(Data for this task)
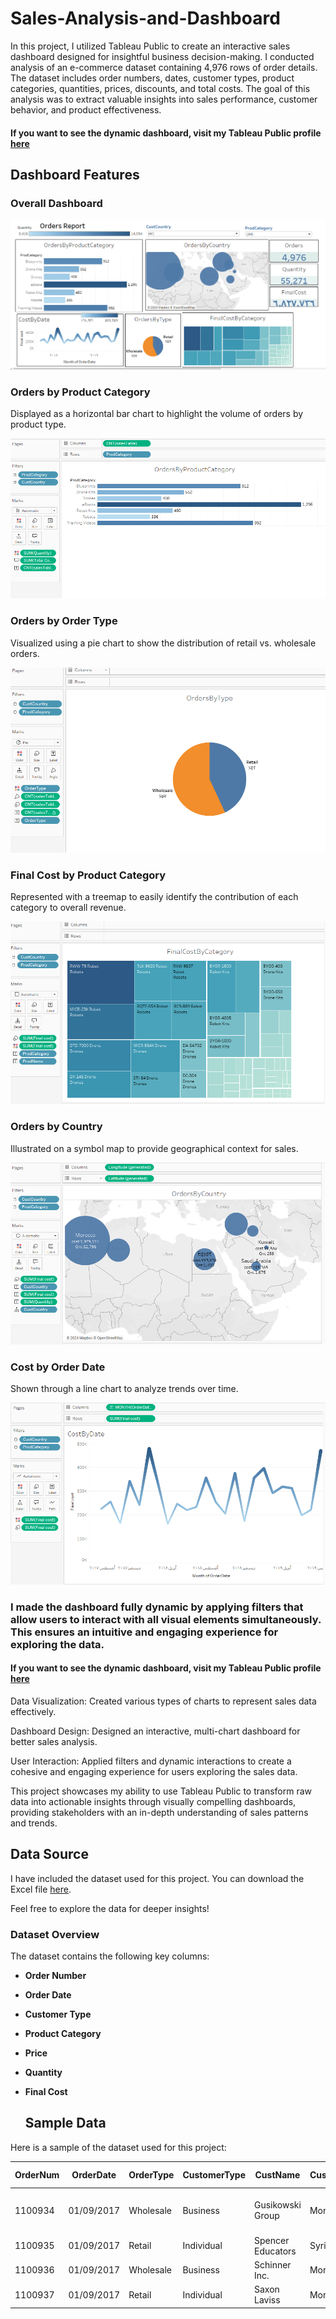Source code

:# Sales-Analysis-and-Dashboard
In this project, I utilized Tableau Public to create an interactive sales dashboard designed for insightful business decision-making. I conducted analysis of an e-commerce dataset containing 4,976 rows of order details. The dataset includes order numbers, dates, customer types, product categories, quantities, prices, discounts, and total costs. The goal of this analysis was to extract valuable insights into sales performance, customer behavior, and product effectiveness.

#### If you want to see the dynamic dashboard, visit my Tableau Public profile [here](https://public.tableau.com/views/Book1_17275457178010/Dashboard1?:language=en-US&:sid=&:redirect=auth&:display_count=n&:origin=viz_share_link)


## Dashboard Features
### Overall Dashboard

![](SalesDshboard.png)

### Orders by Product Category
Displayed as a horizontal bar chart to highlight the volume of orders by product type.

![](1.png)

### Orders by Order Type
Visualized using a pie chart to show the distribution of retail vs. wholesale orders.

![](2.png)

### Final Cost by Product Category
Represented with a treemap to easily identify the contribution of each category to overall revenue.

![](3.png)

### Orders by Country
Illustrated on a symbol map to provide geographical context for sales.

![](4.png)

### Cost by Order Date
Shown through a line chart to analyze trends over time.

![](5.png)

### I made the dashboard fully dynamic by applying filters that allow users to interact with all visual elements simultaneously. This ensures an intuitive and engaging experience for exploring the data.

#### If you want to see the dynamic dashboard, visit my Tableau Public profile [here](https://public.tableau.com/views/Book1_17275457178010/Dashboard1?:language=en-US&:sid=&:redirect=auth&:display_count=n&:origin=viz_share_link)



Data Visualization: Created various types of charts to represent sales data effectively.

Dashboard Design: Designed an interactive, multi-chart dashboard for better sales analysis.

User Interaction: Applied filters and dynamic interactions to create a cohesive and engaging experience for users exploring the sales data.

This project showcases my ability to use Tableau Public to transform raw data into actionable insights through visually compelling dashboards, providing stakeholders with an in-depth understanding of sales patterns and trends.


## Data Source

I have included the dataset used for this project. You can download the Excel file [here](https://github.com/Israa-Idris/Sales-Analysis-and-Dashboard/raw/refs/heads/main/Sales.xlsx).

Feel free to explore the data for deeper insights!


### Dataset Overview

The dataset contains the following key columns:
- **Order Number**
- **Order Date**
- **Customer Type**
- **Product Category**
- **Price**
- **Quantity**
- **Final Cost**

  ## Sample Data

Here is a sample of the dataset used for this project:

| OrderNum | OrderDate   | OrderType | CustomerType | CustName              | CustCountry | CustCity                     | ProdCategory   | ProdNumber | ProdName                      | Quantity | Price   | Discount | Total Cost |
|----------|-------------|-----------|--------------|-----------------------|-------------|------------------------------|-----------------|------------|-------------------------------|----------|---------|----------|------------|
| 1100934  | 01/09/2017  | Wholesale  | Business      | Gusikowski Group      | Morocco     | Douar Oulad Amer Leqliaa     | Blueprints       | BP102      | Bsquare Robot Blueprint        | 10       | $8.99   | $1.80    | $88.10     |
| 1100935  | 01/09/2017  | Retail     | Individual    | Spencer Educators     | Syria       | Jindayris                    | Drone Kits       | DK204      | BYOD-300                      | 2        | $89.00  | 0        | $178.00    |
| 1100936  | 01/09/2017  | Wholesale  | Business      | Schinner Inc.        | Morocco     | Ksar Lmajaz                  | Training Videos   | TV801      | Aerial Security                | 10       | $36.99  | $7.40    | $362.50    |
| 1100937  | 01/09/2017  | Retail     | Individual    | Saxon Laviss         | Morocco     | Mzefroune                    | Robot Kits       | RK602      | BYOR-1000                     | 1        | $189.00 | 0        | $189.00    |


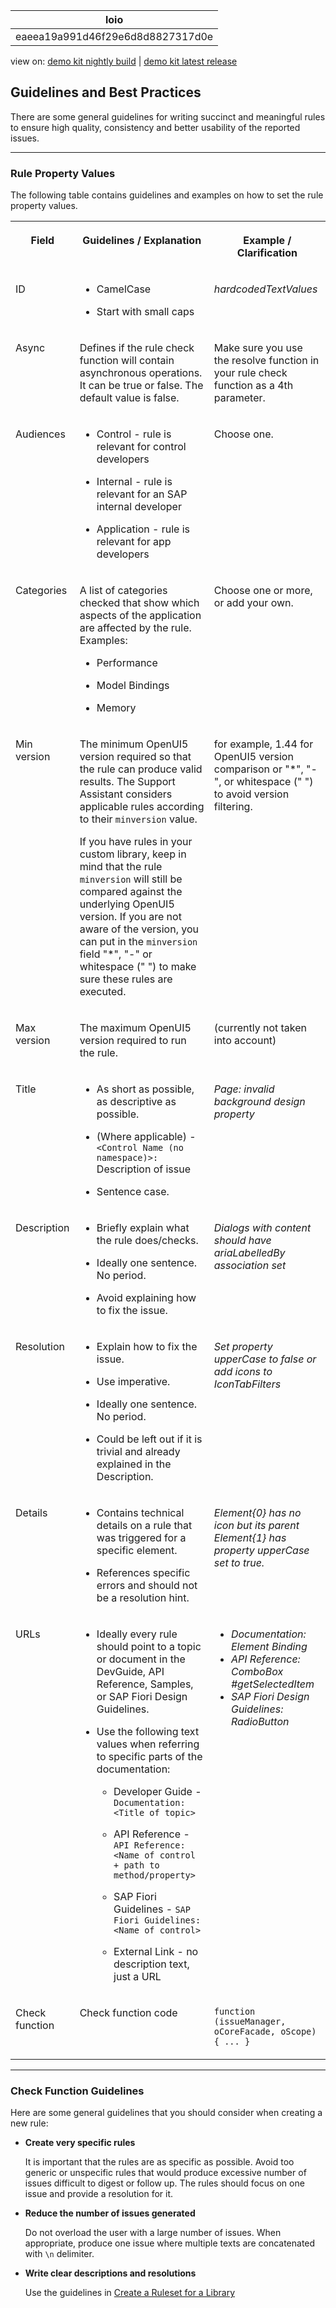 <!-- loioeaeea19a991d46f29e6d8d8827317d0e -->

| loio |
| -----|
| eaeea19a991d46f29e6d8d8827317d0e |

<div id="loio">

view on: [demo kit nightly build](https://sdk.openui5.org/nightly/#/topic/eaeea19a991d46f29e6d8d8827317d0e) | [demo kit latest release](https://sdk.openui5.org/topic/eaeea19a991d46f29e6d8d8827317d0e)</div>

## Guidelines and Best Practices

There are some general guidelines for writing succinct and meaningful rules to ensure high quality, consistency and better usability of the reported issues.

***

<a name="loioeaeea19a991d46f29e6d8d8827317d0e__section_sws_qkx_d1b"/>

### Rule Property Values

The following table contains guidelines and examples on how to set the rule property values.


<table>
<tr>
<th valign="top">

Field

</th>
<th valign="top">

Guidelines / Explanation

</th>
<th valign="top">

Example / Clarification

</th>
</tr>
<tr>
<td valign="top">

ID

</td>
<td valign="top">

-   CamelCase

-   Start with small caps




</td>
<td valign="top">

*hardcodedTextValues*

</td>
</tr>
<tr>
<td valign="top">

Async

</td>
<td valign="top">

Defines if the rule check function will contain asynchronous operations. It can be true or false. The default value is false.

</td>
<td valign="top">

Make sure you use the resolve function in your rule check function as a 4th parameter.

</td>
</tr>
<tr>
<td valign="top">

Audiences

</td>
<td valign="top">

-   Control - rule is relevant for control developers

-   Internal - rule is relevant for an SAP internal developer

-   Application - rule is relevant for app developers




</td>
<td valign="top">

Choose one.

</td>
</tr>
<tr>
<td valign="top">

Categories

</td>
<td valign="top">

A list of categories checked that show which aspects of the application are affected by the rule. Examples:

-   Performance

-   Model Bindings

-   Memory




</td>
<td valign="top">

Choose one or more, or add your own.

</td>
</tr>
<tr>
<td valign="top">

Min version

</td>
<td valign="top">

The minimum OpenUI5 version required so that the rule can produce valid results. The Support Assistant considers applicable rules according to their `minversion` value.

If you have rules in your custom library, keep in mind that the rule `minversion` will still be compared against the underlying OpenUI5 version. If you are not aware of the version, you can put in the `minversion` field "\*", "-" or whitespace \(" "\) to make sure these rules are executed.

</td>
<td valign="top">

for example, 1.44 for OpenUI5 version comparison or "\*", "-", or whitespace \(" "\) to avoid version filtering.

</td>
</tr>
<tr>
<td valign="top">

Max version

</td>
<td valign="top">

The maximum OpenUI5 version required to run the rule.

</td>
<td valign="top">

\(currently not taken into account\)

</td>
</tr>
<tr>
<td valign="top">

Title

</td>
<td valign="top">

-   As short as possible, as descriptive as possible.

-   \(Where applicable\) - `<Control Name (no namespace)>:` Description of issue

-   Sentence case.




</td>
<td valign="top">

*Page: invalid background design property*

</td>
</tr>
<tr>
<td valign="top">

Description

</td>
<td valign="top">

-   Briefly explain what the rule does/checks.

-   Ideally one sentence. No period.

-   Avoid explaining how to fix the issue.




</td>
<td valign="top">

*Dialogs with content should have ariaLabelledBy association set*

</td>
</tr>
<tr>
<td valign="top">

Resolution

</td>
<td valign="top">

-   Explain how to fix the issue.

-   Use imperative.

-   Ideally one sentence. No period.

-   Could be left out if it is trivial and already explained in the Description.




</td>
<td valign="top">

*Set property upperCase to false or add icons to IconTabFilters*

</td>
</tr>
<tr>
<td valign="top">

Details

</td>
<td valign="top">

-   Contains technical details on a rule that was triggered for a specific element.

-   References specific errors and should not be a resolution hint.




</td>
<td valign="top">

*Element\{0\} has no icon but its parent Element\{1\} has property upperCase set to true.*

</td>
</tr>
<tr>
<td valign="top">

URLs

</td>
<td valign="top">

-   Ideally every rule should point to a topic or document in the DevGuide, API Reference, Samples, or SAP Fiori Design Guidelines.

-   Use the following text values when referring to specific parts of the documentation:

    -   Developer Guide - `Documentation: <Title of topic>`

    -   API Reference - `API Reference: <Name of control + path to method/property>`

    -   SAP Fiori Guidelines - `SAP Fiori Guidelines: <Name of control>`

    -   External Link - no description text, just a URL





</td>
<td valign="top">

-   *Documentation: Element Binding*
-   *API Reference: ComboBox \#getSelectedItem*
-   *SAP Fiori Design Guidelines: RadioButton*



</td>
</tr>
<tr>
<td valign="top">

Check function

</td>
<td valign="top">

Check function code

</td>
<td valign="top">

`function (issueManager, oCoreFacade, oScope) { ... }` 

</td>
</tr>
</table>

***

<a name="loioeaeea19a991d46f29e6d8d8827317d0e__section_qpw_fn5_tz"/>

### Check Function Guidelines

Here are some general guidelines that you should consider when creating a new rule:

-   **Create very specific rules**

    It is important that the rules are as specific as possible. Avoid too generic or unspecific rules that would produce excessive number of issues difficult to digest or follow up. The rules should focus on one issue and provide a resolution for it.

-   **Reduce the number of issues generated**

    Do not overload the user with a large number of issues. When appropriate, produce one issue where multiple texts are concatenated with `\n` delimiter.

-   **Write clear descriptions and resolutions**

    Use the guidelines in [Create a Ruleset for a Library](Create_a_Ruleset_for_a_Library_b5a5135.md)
(End Data for this task)
(Data for this task)
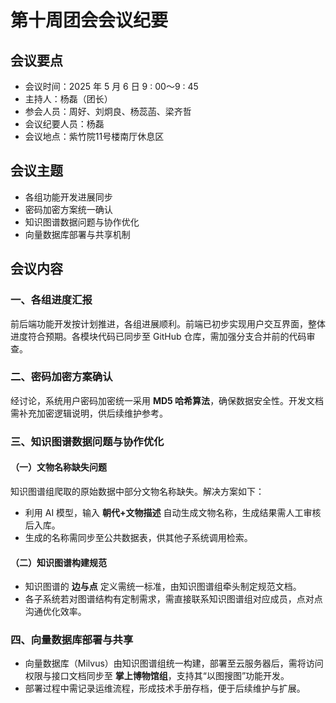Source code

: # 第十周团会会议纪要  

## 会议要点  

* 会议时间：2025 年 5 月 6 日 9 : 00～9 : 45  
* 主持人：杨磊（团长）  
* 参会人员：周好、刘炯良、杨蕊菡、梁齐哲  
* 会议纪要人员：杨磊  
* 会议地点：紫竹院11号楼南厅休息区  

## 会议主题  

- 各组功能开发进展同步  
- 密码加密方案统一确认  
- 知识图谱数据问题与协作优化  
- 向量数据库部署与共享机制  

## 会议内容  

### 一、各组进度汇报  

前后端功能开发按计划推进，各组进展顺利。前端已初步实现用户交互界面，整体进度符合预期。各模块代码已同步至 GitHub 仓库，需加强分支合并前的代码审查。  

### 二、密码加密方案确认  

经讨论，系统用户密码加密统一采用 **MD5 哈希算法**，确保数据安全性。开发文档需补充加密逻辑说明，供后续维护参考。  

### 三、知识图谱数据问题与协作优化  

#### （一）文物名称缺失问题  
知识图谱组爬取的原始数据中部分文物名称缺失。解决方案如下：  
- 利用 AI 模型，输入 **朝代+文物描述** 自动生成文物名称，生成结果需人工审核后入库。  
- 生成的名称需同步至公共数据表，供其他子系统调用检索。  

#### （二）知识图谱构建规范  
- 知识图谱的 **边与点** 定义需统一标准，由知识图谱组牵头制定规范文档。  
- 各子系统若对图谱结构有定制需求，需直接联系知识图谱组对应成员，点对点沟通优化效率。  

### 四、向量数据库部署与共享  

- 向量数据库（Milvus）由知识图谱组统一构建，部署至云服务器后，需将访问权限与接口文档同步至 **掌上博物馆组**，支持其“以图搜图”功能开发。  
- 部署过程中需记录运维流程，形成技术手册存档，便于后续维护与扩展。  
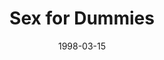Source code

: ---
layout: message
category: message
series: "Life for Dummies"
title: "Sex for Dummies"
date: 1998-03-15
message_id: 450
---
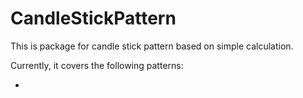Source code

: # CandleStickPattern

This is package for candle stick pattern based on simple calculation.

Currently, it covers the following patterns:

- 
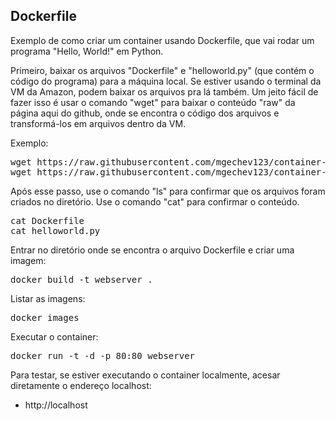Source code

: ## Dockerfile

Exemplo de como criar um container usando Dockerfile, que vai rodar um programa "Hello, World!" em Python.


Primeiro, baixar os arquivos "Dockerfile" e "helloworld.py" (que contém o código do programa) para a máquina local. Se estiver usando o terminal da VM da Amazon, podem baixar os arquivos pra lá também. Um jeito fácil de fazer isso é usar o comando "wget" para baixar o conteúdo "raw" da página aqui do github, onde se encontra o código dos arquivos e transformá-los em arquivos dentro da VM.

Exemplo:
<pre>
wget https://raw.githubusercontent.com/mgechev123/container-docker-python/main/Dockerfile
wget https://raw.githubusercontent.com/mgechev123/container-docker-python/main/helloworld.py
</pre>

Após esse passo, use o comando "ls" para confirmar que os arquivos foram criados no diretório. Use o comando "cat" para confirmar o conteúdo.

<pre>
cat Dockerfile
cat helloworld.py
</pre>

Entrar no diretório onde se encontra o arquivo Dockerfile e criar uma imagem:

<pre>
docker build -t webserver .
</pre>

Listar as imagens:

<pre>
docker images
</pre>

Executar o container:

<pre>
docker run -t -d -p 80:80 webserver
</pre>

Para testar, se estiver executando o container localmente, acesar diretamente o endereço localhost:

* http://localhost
(End Data for this task)
(Data for this task)
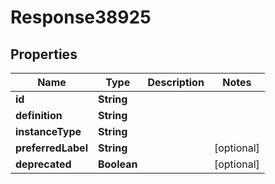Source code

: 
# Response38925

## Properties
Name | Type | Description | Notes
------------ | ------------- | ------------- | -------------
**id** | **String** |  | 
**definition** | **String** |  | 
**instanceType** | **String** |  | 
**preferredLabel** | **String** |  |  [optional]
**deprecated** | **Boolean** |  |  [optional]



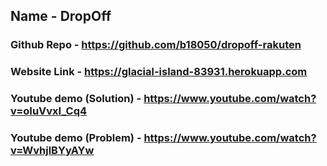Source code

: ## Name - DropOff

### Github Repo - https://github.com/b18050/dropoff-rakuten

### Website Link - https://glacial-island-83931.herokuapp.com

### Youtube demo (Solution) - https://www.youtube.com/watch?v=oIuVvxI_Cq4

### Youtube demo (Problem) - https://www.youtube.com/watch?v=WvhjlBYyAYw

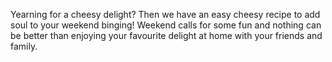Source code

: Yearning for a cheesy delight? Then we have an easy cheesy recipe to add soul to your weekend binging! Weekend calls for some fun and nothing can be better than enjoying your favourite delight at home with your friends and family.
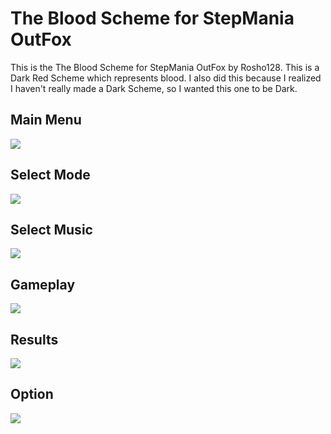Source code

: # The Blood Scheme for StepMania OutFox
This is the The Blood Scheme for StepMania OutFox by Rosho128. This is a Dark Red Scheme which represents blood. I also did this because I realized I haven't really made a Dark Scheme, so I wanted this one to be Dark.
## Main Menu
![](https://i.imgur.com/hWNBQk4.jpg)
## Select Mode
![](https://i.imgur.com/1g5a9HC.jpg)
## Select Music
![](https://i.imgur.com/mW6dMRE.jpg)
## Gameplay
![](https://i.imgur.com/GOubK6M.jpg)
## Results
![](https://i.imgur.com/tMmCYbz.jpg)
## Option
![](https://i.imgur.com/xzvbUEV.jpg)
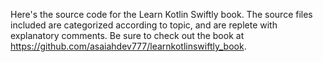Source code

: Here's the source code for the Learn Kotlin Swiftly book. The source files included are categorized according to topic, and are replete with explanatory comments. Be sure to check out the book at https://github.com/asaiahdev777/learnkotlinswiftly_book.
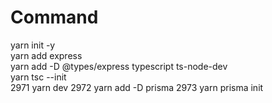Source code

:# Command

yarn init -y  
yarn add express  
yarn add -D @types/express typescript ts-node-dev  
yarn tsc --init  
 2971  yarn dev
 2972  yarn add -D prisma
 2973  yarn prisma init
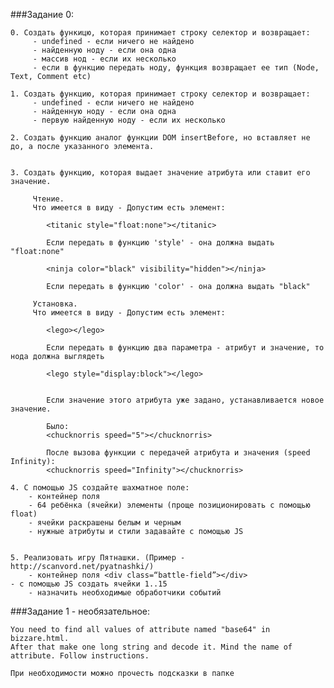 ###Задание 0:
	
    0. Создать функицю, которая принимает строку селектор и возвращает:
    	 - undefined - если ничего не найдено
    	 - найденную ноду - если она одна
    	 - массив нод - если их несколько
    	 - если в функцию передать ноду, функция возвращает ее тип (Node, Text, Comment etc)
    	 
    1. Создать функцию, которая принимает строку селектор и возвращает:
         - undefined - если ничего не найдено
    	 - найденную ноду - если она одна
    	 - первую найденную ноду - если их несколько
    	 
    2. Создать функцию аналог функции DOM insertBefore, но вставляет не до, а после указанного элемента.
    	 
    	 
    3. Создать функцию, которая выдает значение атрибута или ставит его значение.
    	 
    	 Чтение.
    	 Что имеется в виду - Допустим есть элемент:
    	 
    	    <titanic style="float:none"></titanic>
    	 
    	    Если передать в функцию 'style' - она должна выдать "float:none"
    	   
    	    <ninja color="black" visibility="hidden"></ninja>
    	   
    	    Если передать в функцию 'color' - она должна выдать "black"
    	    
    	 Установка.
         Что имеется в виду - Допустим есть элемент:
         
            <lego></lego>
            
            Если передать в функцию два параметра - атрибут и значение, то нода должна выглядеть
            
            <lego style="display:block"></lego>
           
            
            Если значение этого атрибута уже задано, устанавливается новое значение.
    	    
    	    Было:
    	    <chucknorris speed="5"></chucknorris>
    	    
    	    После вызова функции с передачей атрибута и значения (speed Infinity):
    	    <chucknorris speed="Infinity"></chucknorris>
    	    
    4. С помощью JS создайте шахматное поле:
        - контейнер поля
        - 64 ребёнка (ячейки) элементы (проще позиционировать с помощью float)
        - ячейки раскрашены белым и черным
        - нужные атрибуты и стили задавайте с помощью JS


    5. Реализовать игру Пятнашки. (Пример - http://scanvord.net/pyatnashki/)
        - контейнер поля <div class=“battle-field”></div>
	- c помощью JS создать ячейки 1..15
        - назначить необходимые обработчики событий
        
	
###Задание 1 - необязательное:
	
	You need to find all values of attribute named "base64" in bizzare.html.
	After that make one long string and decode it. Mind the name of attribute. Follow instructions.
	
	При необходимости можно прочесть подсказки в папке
(End Data for this task)
■ **What is needed**
Filter the entries above and return only the lines holding "helloworld".

■ **Task answer**
Primeiro, baixar os arquivos "Dockerfile" e "helloworld.py" (que contém o código do programa) para a máquina local. Se estiver usando o terminal da VM da Amazon, podem baixar os arquivos pra lá também. Um jeito fácil de fazer isso é usar o comando "wget" para baixar o conteúdo "raw" da página aqui do github, onde se encontra o código dos arquivos e transformá-los em arquivos dentro da VM.
wget https://raw.githubusercontent.com/mgechev123/container-docker-python/main/helloworld.py
cat helloworld.py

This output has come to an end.